EXERCISE INSTRUCTIONS: The word "activitynote" marks the lines to copy; find all of them in the entries below.

GIVEN ENTRIES:
§ §

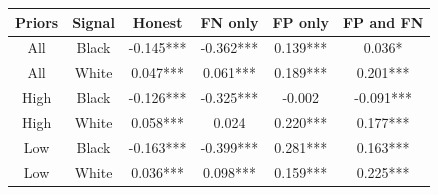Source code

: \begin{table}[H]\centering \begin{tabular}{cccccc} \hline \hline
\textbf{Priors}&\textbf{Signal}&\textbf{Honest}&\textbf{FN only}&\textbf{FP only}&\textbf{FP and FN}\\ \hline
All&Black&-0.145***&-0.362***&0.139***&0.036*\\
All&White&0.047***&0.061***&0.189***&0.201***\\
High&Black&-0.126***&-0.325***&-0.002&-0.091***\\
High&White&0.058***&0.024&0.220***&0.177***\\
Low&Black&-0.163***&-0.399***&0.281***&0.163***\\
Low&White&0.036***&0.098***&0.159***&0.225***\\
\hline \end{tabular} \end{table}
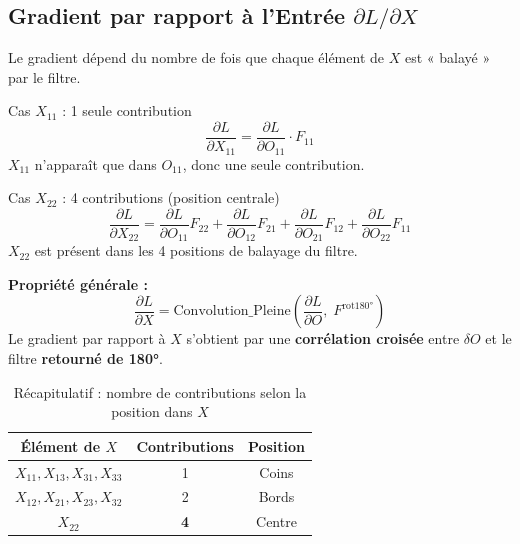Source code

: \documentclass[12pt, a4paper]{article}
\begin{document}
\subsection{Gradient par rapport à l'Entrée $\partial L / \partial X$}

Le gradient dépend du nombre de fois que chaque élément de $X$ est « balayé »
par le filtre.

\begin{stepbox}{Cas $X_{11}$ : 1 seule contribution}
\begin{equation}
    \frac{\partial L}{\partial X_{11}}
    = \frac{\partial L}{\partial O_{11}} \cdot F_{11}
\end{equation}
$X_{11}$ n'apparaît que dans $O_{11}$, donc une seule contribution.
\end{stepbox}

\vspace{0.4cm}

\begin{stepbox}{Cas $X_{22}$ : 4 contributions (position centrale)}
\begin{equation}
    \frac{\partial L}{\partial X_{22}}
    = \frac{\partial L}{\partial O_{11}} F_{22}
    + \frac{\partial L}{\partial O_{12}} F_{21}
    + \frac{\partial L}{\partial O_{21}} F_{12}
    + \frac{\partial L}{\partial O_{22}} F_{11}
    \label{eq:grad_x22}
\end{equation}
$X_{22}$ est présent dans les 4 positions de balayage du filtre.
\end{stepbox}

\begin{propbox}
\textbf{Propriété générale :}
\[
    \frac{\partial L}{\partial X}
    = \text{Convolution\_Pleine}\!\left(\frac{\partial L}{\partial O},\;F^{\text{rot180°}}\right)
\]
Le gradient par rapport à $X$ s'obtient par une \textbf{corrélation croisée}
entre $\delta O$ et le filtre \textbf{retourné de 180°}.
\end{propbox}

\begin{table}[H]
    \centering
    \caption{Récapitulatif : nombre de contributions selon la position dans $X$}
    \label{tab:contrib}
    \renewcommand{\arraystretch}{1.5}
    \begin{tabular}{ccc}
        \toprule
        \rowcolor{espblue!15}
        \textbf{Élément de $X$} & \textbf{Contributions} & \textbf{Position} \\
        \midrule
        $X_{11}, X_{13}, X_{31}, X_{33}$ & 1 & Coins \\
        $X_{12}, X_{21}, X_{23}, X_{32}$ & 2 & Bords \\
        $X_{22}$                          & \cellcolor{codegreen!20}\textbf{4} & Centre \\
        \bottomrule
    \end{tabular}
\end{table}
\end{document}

§ §

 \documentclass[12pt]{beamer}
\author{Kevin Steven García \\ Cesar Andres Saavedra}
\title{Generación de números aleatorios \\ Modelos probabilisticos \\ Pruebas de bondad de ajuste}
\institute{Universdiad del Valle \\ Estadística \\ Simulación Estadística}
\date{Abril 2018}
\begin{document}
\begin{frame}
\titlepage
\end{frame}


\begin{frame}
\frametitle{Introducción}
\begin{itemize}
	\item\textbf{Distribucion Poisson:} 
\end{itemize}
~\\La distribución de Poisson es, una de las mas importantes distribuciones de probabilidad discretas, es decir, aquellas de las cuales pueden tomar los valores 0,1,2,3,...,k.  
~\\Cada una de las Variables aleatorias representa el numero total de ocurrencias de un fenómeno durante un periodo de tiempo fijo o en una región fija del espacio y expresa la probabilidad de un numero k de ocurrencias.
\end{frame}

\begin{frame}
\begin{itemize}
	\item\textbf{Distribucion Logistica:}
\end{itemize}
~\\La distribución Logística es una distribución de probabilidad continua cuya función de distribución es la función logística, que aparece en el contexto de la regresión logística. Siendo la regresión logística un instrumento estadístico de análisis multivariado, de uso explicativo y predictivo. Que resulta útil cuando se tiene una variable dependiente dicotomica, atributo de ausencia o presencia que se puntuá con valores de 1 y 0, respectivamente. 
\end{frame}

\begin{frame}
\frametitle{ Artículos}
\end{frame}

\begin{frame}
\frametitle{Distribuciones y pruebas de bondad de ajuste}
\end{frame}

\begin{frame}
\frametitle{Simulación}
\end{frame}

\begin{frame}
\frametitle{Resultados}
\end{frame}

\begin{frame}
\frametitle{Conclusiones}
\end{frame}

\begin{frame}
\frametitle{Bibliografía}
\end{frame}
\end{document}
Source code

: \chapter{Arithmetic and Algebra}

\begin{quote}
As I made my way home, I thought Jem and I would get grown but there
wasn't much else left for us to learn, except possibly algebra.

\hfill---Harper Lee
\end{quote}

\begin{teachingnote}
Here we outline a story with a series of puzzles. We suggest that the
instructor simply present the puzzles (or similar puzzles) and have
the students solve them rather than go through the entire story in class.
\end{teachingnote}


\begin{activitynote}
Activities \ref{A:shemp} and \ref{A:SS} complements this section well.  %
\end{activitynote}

§ §

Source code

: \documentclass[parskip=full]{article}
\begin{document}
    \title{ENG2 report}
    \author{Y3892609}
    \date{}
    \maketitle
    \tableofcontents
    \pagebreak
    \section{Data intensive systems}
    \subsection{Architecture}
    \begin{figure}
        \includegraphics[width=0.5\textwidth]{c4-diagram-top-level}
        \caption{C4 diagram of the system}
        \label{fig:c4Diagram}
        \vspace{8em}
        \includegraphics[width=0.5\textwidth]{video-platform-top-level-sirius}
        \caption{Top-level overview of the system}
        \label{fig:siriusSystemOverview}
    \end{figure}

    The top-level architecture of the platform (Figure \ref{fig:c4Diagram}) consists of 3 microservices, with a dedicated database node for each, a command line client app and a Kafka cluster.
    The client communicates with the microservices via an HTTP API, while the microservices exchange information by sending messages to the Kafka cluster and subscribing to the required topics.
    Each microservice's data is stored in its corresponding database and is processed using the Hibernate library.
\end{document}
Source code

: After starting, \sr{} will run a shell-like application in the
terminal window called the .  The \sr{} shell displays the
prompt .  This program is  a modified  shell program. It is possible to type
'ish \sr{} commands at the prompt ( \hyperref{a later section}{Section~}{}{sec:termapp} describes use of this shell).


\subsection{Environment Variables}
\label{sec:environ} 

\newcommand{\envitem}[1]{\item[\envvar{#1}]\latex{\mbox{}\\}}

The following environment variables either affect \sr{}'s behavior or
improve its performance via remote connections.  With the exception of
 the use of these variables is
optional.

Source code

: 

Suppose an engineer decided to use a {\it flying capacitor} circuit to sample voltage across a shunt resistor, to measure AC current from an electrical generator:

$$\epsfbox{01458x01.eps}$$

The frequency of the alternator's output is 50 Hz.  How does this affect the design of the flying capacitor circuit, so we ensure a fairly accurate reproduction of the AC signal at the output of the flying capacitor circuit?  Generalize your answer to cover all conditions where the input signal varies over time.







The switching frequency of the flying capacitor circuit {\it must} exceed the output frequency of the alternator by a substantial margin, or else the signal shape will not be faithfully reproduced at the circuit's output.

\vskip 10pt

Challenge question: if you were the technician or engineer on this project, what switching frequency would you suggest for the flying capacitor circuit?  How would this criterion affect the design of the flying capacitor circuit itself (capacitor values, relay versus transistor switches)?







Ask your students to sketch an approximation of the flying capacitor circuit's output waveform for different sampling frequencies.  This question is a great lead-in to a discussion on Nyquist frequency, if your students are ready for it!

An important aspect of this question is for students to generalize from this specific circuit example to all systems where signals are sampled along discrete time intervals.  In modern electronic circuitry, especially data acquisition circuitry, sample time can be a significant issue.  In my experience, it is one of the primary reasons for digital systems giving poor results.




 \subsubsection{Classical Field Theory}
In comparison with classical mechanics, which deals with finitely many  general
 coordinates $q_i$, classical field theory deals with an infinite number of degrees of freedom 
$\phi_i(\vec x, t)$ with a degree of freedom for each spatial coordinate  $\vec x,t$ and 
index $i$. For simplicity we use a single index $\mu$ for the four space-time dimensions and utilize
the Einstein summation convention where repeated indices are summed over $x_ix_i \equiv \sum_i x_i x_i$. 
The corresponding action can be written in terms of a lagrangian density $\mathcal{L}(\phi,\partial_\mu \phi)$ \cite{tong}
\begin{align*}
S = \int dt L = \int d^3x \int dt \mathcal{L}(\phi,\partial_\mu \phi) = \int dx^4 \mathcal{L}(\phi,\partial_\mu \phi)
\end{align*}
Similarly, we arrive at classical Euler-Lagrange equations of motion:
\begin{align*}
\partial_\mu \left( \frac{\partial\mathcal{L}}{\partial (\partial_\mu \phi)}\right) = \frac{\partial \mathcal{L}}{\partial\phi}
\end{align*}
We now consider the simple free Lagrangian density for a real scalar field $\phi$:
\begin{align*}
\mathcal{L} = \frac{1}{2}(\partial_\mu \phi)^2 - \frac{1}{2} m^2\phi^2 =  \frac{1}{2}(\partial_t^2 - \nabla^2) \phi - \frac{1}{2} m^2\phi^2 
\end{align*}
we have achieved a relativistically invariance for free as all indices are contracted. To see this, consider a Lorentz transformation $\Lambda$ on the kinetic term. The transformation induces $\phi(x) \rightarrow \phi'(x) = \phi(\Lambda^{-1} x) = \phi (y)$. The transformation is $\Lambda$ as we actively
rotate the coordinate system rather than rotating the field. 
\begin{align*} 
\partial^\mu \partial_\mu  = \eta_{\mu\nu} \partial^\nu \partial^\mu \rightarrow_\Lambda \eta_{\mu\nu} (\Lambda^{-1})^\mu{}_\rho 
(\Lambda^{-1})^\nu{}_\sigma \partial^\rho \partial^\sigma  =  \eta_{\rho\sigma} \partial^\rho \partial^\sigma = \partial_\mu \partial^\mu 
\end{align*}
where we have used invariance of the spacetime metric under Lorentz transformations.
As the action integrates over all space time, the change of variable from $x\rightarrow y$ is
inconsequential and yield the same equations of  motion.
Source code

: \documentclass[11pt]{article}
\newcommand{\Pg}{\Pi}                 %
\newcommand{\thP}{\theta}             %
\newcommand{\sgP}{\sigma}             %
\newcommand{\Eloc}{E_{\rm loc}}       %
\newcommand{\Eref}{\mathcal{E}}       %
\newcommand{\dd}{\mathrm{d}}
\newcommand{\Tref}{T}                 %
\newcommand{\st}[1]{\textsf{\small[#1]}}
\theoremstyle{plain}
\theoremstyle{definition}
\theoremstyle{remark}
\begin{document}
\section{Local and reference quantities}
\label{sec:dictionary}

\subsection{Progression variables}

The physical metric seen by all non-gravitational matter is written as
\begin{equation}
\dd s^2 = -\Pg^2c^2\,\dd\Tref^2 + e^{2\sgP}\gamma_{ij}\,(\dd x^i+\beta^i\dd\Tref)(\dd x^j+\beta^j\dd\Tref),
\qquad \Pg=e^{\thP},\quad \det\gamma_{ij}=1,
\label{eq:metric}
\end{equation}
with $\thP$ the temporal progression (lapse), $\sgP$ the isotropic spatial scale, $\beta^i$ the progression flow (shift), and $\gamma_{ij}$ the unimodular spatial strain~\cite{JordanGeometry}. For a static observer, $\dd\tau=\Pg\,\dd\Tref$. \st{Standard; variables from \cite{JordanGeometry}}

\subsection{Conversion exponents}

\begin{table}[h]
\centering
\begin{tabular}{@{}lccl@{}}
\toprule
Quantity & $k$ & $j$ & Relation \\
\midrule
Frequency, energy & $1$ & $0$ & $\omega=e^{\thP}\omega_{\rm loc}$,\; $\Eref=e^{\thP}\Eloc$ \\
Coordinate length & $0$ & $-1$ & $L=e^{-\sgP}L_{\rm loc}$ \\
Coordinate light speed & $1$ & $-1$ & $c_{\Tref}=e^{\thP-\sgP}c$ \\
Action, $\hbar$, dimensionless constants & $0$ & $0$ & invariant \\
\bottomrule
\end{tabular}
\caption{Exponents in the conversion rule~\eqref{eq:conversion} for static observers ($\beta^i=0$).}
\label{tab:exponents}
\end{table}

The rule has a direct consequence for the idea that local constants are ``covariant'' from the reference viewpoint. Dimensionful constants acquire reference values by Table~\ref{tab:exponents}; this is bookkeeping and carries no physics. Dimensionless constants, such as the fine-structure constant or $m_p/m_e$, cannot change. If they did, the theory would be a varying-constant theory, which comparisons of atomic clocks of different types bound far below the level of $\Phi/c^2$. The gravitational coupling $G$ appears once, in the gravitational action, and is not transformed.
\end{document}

§ §

TASK SOLUTION:
\begin{activitynote}
\end{activitynote}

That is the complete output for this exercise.